[Ciclos]

 [Leia ouvindo Donna - The Lumineers]
[Cerro os olhos e cai morto o mundo inteiro 
Ergo as pálpebras e o tudo volta a nascer 
(acho que te criei no interior da minha mente)]


    Escuto um barulho fora do quarto. É só um gato. Ele adora me pregar peças enquanto vai e volta do banheiro para a sala, da sala para o quarto, do quarto pra cozinha. De novo e de novo e de novo. É quase como o ciclo que eu faço: da cama pra cozinha, da cozinha para a porta, da porta para o trabalho. Eu faço e refaço todo dia e no caminho, eu escuto a voz que me manda parar de agir como um gato como se eu tivesse mais oito vidas restantes para desperdiçar; me metendo em situações de risco pronta pra fugir delas e cair em pé quantas vezes forem necessárias.

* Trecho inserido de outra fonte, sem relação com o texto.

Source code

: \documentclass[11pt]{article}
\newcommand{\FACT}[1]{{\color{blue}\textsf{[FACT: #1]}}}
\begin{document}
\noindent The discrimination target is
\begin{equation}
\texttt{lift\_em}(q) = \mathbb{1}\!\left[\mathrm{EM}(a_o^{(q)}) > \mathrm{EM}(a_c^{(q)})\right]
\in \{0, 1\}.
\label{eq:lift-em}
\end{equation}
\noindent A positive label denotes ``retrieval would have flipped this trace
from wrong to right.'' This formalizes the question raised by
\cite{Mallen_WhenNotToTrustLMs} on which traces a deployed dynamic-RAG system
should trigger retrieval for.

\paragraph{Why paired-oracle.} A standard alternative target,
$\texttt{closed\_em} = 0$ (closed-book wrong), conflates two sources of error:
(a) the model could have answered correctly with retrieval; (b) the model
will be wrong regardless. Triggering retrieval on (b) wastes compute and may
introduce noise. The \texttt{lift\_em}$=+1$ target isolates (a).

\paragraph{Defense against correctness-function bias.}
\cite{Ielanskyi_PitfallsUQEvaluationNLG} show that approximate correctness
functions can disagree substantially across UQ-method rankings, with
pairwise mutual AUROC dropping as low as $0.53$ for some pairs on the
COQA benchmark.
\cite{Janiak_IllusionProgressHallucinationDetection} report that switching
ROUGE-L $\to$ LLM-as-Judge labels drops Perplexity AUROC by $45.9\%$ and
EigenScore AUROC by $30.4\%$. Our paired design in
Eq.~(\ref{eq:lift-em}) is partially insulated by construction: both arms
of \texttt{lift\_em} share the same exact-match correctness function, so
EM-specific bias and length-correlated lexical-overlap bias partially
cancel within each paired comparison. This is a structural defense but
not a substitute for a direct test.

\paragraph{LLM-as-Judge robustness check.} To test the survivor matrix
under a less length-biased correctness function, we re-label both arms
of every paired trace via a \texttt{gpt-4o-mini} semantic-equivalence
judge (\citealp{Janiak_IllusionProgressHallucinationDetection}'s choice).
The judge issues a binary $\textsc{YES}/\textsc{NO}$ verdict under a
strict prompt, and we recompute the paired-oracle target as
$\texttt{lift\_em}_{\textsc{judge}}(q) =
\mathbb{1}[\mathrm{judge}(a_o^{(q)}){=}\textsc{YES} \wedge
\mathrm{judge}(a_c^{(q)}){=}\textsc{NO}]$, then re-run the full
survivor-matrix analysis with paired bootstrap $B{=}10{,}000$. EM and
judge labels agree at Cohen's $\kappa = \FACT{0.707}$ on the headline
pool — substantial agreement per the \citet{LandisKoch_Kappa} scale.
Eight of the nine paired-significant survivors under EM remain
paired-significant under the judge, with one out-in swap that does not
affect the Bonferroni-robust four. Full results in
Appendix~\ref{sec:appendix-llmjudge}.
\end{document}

    Lembro-me quando me prometeram o mundo embrulhado para presente. As mensalidades da escola cara, as parcelas pagas dos cursinhos preparatórios, as promessas de viagem, a vaga na federal, o estágio, o prêmio e todas as publicações. Os troféus na estante e os certificados na parede que pareciam um laudo médico que aprovavam o meu brilhantismo e atestavam que eu chegaria rápido onde eu quisesse. Quando me deram o mundo, eu rasguei o papel brilhante e laminado com sede. Sempre fui uma criança teimosa, cheia de pressa que acreditava que tudo precisava estar pronto até os 24. Fui uma adolescente meio Sylvia e meio Anne com fetiche por literatura e tendências dramáticas. Me vesti de pseudo-escritora e não fiz nada com mundo: o guardei ao lado dos troféus bem em frente ao certificados e eles não serviram como bilhetes dourados para as portas que eu queria se abrirem. 
    O barulho continua. O gato faz de propósito como se dissesse, levanta, inútil, ponha a minha ração. É o que eu faço: da cama para a cozinha, da cozinha para a porta, da porta para o trabalho. Antes de sair o gato mia de novo. Eu não o culpo pela forma como ele está vivendo. Nem ele me culparia.